-- Instructions for the task --
Identify all lines of the data containing the string "docker" and copy them.

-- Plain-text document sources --
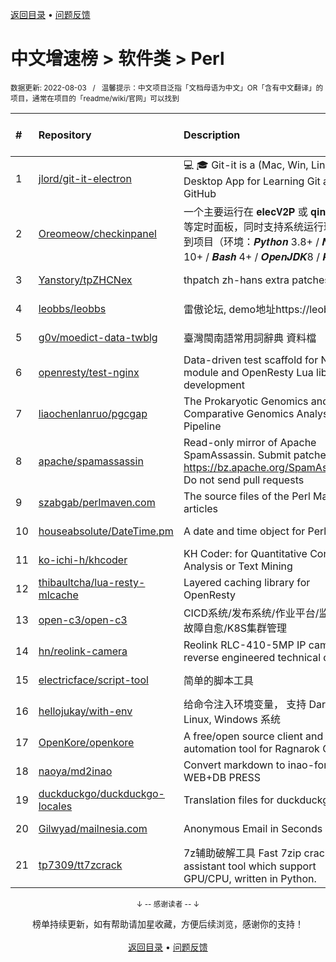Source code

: <a href="https://gitee.com/GrowingGit/GitHub-Chinese-Top-Charts#github中文排行榜">返回目录</a> • <a href="/content/docs/feedback.md">问题反馈</a>

# 中文增速榜 > 软件类 > Perl
<sub>数据更新: 2022-08-03&nbsp;&nbsp;&nbsp;/&nbsp;&nbsp;&nbsp;温馨提示：中文项目泛指「文档母语为中文」OR「含有中文翻译」的项目，通常在项目的「readme/wiki/官网」可以找到</sub>

|#|Repository|Description|Stars|Average daily growth|Updated|
|:-|:-|:-|:-|:-|:-|
|1|[jlord/git-it-electron](https://github.com/jlord/git-it-electron)|:computer: :mortar_board: Git-it is a (Mac, Win, Linux) Desktop App for Learning Git and GitHub|4060|2|2022-07-01|
|2|[Oreomeow/checkinpanel](https://github.com/Oreomeow/checkinpanel)|一个主要运行在 𝐞𝐥𝐞𝐜𝐕𝟐𝐏 或 𝐪𝐢𝐧𝐠𝐥𝐨𝐧𝐠 等定时面板，同时支持系统运行环境的签到项目（环境：𝑷𝒚𝒕𝒉𝒐𝒏 3.8+ / 𝑵𝒐𝒅𝒆.𝒋𝒔 10+ / 𝑩𝒂𝒔𝒉 4+ / 𝑶𝒑𝒆𝒏𝑱𝑫𝑲8 / 𝑷𝒆𝒓𝒍5）|800|2|2022-04-03|
|3|[Yanstory/tpZHCNex](https://github.com/Yanstory/tpZHCNex)|thpatch zh-hans extra patches (Beta)|16|0|2022-02-19|
|4|[leobbs/leobbs](https://github.com/leobbs/leobbs)|雷傲论坛, demo地址https://leobbs.org|5|0|2022-03-31|
|5|[g0v/moedict-data-twblg](https://github.com/g0v/moedict-data-twblg)|臺灣閩南語常用詞辭典 資料檔|52|0|2022-03-31|
|6|[openresty/test-nginx](https://github.com/openresty/test-nginx)|Data-driven test scaffold for Nginx C module and OpenResty Lua library development|378|0|2022-03-09|
|7|[liaochenlanruo/pgcgap](https://github.com/liaochenlanruo/pgcgap)|The Prokaryotic Genomics and Comparative Genomics Analysis Pipeline|20|0|2022-03-28|
|8|[apache/spamassassin](https://github.com/apache/spamassassin)|Read-only mirror of Apache SpamAssassin. Submit patches to https://bz.apache.org/SpamAssassin/. Do not send pull requests|211|0|2022-04-03|
|9|[szabgab/perlmaven.com](https://github.com/szabgab/perlmaven.com)|The source files of the Perl Maven articles|59|0|2022-03-28|
|10|[houseabsolute/DateTime.pm](https://github.com/houseabsolute/DateTime.pm)|A date and time object for Perl|44|0|2022-03-03|
|11|[ko-ichi-h/khcoder](https://github.com/ko-ichi-h/khcoder)|KH Coder: for Quantitative Content Analysis or Text Mining|187|0|2022-04-02|
|12|[thibaultcha/lua-resty-mlcache](https://github.com/thibaultcha/lua-resty-mlcache)|Layered caching library for OpenResty|322|0|2022-03-31|
|13|[open-c3/open-c3](https://github.com/open-c3/open-c3)|CICD系统/发布系统/作业平台/监控系统/故障自愈/K8S集群管理|140|0|2022-04-03|
|14|[hn/reolink-camera](https://github.com/hn/reolink-camera)|Reolink RLC-410-5MP IP camera reverse engineered technical details|87|0|2022-03-23|
|15|[electricface/script-tool](https://github.com/electricface/script-tool)|简单的脚本工具|3|0|2022-02-26|
|16|[hellojukay/with-env](https://github.com/hellojukay/with-env)|给命令注入环境变量， 支持 Darwin, Linux, Windows 系统|3|0|2022-04-03|
|17|[OpenKore/openkore](https://github.com/OpenKore/openkore)|A free/open source client and automation tool for Ragnarok Online|1044|0|2022-04-02|
|18|[naoya/md2inao](https://github.com/naoya/md2inao)|Convert markdown to inao-format for WEB+DB PRESS|197|0|2022-03-03|
|19|[duckduckgo/duckduckgo-locales](https://github.com/duckduckgo/duckduckgo-locales)|Translation files for duckduckgo.com|82|0|2022-04-02|
|20|[Gilwyad/mailnesia.com](https://github.com/Gilwyad/mailnesia.com)|Anonymous Email in Seconds|59|0|2022-02-19|
|21|[tp7309/tt7zcrack](https://github.com/tp7309/tt7zcrack)|7z辅助破解工具 Fast 7zip crack assistant tool which support GPU/CPU, written in Python.|14|0|2022-02-12|

<div align="center">
    <p><sub>↓ -- 感谢读者 -- ↓</sub></p>
    榜单持续更新，如有帮助请加星收藏，方便后续浏览，感谢你的支持！
</div>

<br/>

<div align="center"><a href="https://gitee.com/GrowingGit/GitHub-Chinese-Top-Charts#github中文排行榜">返回目录</a> • <a href="/content/docs/feedback.md">问题反馈</a></div>
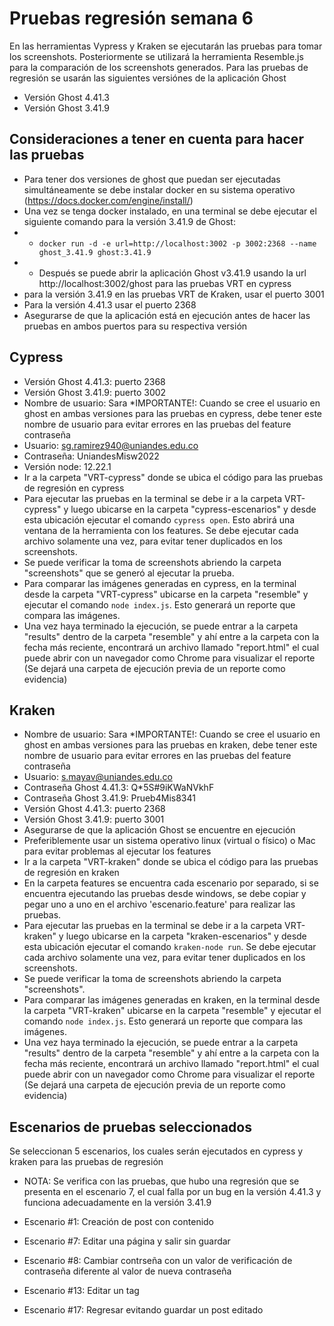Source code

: # Pruebas regresión semana 6

En las herramientas Vypress y Kraken se ejecutarán las pruebas para tomar los screenshots. Posteriormente se utilizará la herramienta Resemble.js para la comparación de los screenshots generados.
Para las pruebas de regresión se usarán las siguientes versiónes de la aplicación Ghost

* Versión Ghost 4.41.3
* Versión Ghost 3.41.9

## Consideraciones a tener en cuenta para hacer las pruebas
* Para tener dos versiones de ghost que puedan ser ejecutadas simultáneamente se debe instalar docker en su sistema operativo (https://docs.docker.com/engine/install/)
* Una vez se tenga docker instalado, en una terminal se debe ejecutar el siguiente comando para la versión 3.41.9 de Ghost: 
* * `docker run -d -e url=http://localhost:3002 -p 3002:2368 --name ghost_3.41.9 ghost:3.41.9`
* * Después se puede abrir la aplicación Ghost v3.41.9 usando la url http://localhost:3002/ghost para las pruebas VRT en cypress
* para la versión 3.41.9 en las pruebas VRT de Kraken, usar el puerto 3001
* Para la versión 4.41.3 usar el puerto 2368
* Asegurarse de que la aplicación está en ejecución antes de hacer las pruebas en ambos puertos para su respectiva versión

## Cypress

* Versión Ghost 4.41.3: puerto 2368
* Versión Ghost 3.41.9: puerto 3002
* Nombre de usuario: Sara *IMPORTANTE!: Cuando se cree el usuario en ghost en ambas versiones para las pruebas en cypress, debe tener este nombre de usuario para evitar errores en las pruebas del feature contraseña
* Usuario: sg.ramirez940@uniandes.edu.co
* Contraseña: UniandesMisw2022
* Versión node: 12.22.1
* Ir a la carpeta "VRT-cypress" donde se ubica el código para las pruebas de regresión en cypress
* Para ejecutar las pruebas en la terminal se debe ir a la carpeta VRT-cypress" y luego ubicarse en la carpeta "cypress-escenarios" y desde esta ubicación ejecutar el comando `cypress open`. Esto abrirá una ventana de la herramienta con los features. Se debe ejecutar cada archivo solamente una vez, para evitar tener duplicados en los screenshots. 
* Se puede verificar la toma de screenshots abriendo la carpeta "screenshots" que se generó al ejecutar la prueba.
* Para comparar las imágenes generadas en cypress, en la terminal desde la carpeta "VRT-cypress" ubicarse en la carpeta "resemble" y ejecutar el comando `node index.js`. Esto generará un reporte que compara las imágenes.
* Una vez haya terminado la ejecución, se puede entrar a la carpeta "results" dentro de la carpeta "resemble" y ahí entre a la carpeta con la fecha más reciente, encontrará un archivo llamado "report.html" el cual puede abrir con un navegador como Chrome para visualizar el reporte (Se dejará una carpeta de ejecución previa de un reporte como evidencia)

## Kraken
* Nombre de usuario: Sara *IMPORTANTE!: Cuando se cree el usuario en ghost en ambas versiones para las pruebas en kraken, debe tener este nombre de usuario para evitar errores en las pruebas del feature contraseña
* Usuario: s.mayav@uniandes.edu.co
* Contraseña Ghost 4.41.3: Q*5S#9iKWaNVkhF
* Contraseña Ghost 3.41.9: Prueb4Mis8341
* Versión Ghost 4.41.3: puerto 2368
* Versión Ghost 3.41.9: puerto 3001
* Asegurarse de que la aplicación Ghost se encuentre en ejecución
* Preferiblemente usar un sistema operativo linux (virtual o físico) o Mac para evitar problemas al ejecutar los features
* Ir a la carpeta "VRT-kraken" donde se ubica el código para las pruebas de regresión en kraken
* En la carpeta features se encuentra cada escenario por separado, si se encuentra ejecutando las pruebas desde windows, se debe copiar y pegar uno a uno en el archivo 'escenario.feature' para realizar las pruebas.
* Para ejecutar las pruebas en la terminal se debe ir a la carpeta VRT-kraken" y luego ubicarse en la carpeta "kraken-escenarios" y desde esta ubicación ejecutar el comando `kraken-node run`. Se debe ejecutar cada archivo solamente una vez, para evitar tener duplicados en los screenshots. 
* Se puede verificar la toma de screenshots abriendo la carpeta "screenshots".
* Para comparar las imágenes generadas en kraken, en la terminal desde la carpeta "VRT-kraken" ubicarse en la carpeta "resemble" y ejecutar el comando `node index.js`. Esto generará un reporte que compara las imágenes.
* Una vez haya terminado la ejecución, se puede entrar a la carpeta "results" dentro de la carpeta "resemble" y ahí entre a la carpeta con la fecha más reciente, encontrará un archivo llamado "report.html" el cual puede abrir con un navegador como Chrome para visualizar el reporte (Se dejará una carpeta de ejecución previa de un reporte como evidencia)


## Escenarios de pruebas seleccionados

Se seleccionan 5 escenarios, los cuales serán ejecutados en cypress y kraken para las pruebas de regresión

* NOTA: Se verifica con las pruebas, que hubo una regresión que se presenta en el escenario 7, el cual falla por un bug en la versión 4.41.3 y funciona adecuadamente en la versión 3.41.9

* Escenario #1: Creación de post con contenido
* Escenario #7: Editar una página y salir sin guardar
* Escenario #8: Cambiar contrseña con un valor de verificación de contraseña diferente al valor de nueva contraseña
* Escenario #13: Editar un tag
* Escenario #17: Regresar evitando guardar un post editado





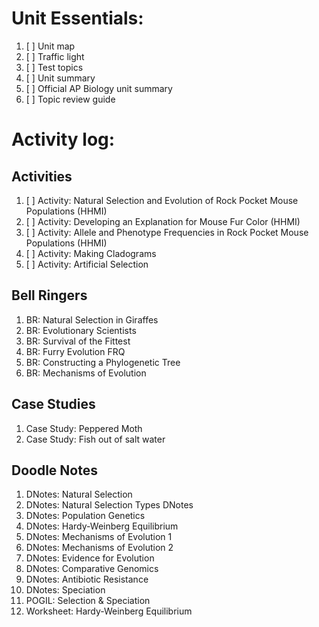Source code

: # Unit Essentials:
1. [ ] Unit map
2. [ ] Traffic light
3. [ ] Test topics
4. [ ] Unit summary
5. [ ] Official AP Biology unit summary
6. [ ] Topic review guide

# Activity log:
## Activities
1. [ ] Activity: Natural Selection and Evolution of Rock Pocket Mouse Populations (HHMI)
2. [ ] Activity: Developing an Explanation for Mouse Fur Color (HHMI)
3. [ ] Activity: Allele and Phenotype Frequencies in Rock Pocket Mouse Populations (HHMI)
4. [ ] Activity: Making Cladograms
5. [ ] Activity: Artificial Selection
## Bell Ringers
1. BR: Natural Selection in Giraffes
2. BR: Evolutionary Scientists
3. BR: Survival of the Fittest
4. BR: Furry Evolution FRQ
5. BR: Constructing a Phylogenetic Tree
6. BR: Mechanisms of Evolution
## Case Studies
1. Case Study: Peppered Moth
2. Case Study: Fish out of salt water
## Doodle Notes
1. DNotes: Natural Selection
2. DNotes: Natural Selection Types DNotes
3. DNotes: Population Genetics
4. DNotes: Hardy-Weinberg Equilibrium
5. DNotes: Mechanisms of Evolution 1
6. DNotes: Mechanisms of Evolution 2
7. DNotes: Evidence for Evolution
8. DNotes: Comparative Genomics
9. DNotes: Antibiotic Resistance
10. DNotes: Speciation
11. POGIL: Selection & Speciation
12. Worksheet: Hardy-Weinberg Equilibrium
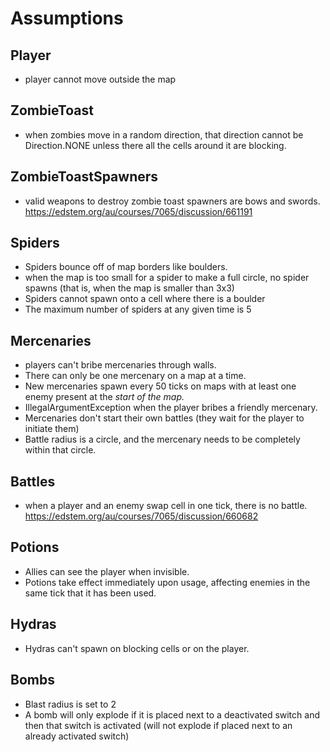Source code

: # Assumptions

## Player
- player cannot move outside the map

## ZombieToast
- when zombies move in a random direction, that direction cannot be
  Direction.NONE unless there all the cells around it are blocking.

## ZombieToastSpawners

- valid weapons to destroy zombie toast spawners are bows and swords.
  https://edstem.org/au/courses/7065/discussion/661191

## Spiders
- Spiders bounce off of map borders like boulders.
- when the map is too small for a spider to make a full circle, no spider spawns
  (that is, when the map is smaller than 3x3)
- Spiders cannot spawn onto a cell where there is a boulder
- The maximum number of spiders at any given time is 5

## Mercenaries
- players can't bribe mercenaries through walls.
- There can only be one mercenary on a map at a time.
- New mercenaries spawn every 50 ticks on maps with at least one enemy present
  at the *start of the map.*
- IllegalArgumentException when the player bribes a friendly mercenary.
- Mercenaries don't start their own battles (they wait for the player to
  initiate them)
- Battle radius is a circle, and the mercenary needs to be completely within
that circle.

## Battles
- when a player and an enemy swap cell in one tick, there is no battle.
   https://edstem.org/au/courses/7065/discussion/660682

## Potions

- Allies can see the player when invisible.
- Potions take effect immediately upon usage, affecting enemies in the same tick that it has been used.

## Hydras
- Hydras can't spawn on blocking cells or on the player.

## Bombs
- Blast radius is set to 2
- A bomb will only explode if it is placed next to a deactivated switch and then that switch is activated
  (will not explode if placed next to an already activated switch)
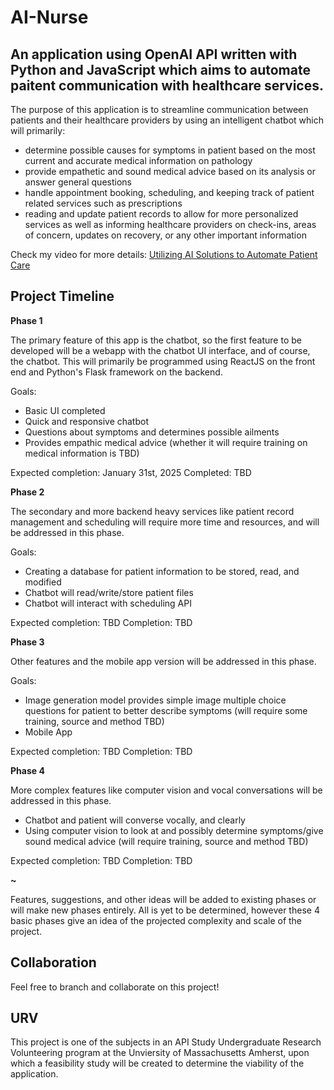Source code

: # AI-Nurse

## An application using OpenAI API written with Python and JavaScript which aims to automate paitent communication with healthcare services. 

The purpose of this application is to streamline communication between patients and their healthcare providers by using an intelligent chatbot which will primarily:

* determine possible causes for symptoms in patient based on the most current and accurate medical information on pathology
* provide empathetic and sound medical advice based on its analysis or answer general questions
* handle appointment booking, scheduling, and keeping track of patient related services such as prescriptions
* reading and update patient records to allow for more personalized services as well as informing healthcare providers on check-ins, areas of concern, updates on recovery, or any other important information

Check my video for more details: [Utilizing AI Solutions to Automate Patient Care](https://youtu.be/KCgf3qEAM14?si=t52Of7wzgISqIDbE)

## Project Timeline

**Phase 1**

The primary feature of this app is the chatbot, so the first feature to be developed will be a webapp with the chatbot UI interface, and of course, the chatbot. This will primarily be programmed using ReactJS on the front end and Python's Flask framework on the backend. 

Goals: 
- Basic UI completed
- Quick and responsive chatbot
- Questions about symptoms and determines possible ailments
- Provides empathic medical advice (whether it will require training on medical information is TBD)

Expected completion: January 31st, 2025
Completed: TBD

**Phase 2**

The secondary and more backend heavy services like patient record management and scheduling will require more time and resources, and will be addressed in this phase.

Goals:
- Creating a database for patient information to be stored, read, and modified
- Chatbot will read/write/store patient files
- Chatbot will interact with scheduling API

Expected completion: TBD
Completion: TBD

**Phase 3**

Other features and the mobile app version will be addressed in this phase.

Goals: 
- Image generation model provides simple image multiple choice questions for patient to better describe symptoms (will require some training, source and method TBD)
- Mobile App

Expected completion: TBD
Completion: TBD

**Phase 4**

More complex features like computer vision and vocal conversations will be addressed in this phase.

- Chatbot and patient will converse vocally, and clearly
- Using computer vision to look at and possibly determine symptoms/give sound medical advice (will require training, source and method TBD)

Expected completion: TBD
Completion: TBD

**~**

Features, suggestions, and other ideas will be added to existing phases or will make new phases entirely. All is yet to be determined, however these 4 basic phases give an idea of the projected complexity and scale of the project. 

## Collaboration

Feel free to branch and collaborate on this project!

## URV

This project is one of the subjects in an API Study Undergraduate Research Volunteering program at the Unviersity of Massachusetts Amherst, upon which a feasibility study will be created to determine the viability of the application.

-- Result of this exercise --
* Para tener dos versiones de ghost que puedan ser ejecutadas simultáneamente se debe instalar docker en su sistema operativo (https://docs.docker.com/engine/install/)
* Una vez se tenga docker instalado, en una terminal se debe ejecutar el siguiente comando para la versión 3.41.9 de Ghost: 
* * `docker run -d -e url=http://localhost:3002 -p 3002:2368 --name ghost_3.41.9 ghost:3.41.9`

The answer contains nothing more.